How does sonata form work?
Sonata form is a three-part frame — exposition, development, recapitulation — that shapes countless Classical-era first movements.
Sonata form is the structure of countless first movements from the Classical era, with three main parts:
- Exposition: introduces theme 1 in the tonic key, a transition, then theme 2 in a contrasting key (usually the dominant or relative major), closing with a closing theme.
- Development: fragments, transforms, and modulates the themes — the most unstable and dramatic part.
- Recapitulation: the themes return, but now theme 2 is in the tonic, resolving the earlier key tension.
Many works add an introduction and a coda. Broadly, these parts fulfill structural functions: stating the ideas, developing them, then recapitulating them — a "departure and return" at the level of the whole movement.
How is rondo form built?
Rondo takes a refrain theme, A, that keeps returning in the tonic, alternating with contrasting episodes.
Rondo form is based on a rondo theme (refrain, A) that keeps returning, alternating with contrasting episodes:
- Five-part rondo: A – B – A – C – A
- Seven-part / sonata-rondo: A – B – A – C – A – B – A
The rondo theme always returns in the tonic each time.
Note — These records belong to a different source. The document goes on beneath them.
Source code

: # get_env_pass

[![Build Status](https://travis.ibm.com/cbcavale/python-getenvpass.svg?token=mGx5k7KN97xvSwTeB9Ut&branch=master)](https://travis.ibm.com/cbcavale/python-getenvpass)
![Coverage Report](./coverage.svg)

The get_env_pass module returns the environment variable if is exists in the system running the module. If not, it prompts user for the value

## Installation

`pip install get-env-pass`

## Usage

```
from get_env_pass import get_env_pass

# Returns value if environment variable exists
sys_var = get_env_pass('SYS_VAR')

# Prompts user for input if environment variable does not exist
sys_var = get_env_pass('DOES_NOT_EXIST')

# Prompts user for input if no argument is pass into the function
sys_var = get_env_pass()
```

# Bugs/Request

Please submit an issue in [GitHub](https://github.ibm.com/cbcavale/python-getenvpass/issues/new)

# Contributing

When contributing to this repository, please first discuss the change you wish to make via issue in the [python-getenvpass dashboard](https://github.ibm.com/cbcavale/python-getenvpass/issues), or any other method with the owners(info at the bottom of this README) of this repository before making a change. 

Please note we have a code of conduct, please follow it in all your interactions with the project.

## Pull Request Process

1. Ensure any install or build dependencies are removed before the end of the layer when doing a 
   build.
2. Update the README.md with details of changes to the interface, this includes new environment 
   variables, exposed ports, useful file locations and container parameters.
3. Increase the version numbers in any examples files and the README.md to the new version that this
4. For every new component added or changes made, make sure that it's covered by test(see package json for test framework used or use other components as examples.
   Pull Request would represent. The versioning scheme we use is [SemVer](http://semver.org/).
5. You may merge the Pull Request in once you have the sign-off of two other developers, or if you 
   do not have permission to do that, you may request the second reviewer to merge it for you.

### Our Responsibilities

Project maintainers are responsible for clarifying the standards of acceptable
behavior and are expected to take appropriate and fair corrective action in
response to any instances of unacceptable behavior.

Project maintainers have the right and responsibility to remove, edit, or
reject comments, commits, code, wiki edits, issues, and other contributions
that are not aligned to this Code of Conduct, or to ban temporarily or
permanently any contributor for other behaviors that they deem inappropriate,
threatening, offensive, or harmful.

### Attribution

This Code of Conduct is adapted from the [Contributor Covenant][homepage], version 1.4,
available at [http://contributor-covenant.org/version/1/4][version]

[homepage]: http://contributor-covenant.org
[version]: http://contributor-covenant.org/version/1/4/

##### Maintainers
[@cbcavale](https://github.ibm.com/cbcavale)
In character, rondos are typically lively and playful, which is why they are often used as the final movement of a sonata or symphony.
See Binary & Ternary Forms for smaller forms, and Melodic Analysis for how themes are developed.
Frequently asked questions
What's the biggest difference between the exposition and the recapitulation? It's the key of theme 2: in the exposition it's in a contrasting key (usually the dominant or relative major), while in the recapitulation it returns in the tonic, which resolves the key tension.
How does a rondo differ from a sonata-rondo? A five-part rondo follows A–B–A–C–A, while a sonata-rondo (seven-part rondo) is A–B–A–C–A–B–A — the contrasting B returns near the end, blending the rondo's repetition with sonata form's key balance.
Why is rondo so often used as a final movement? Its lively, playful character and catchy, recurring theme make it a light, upbeat close for a sonata or symphony.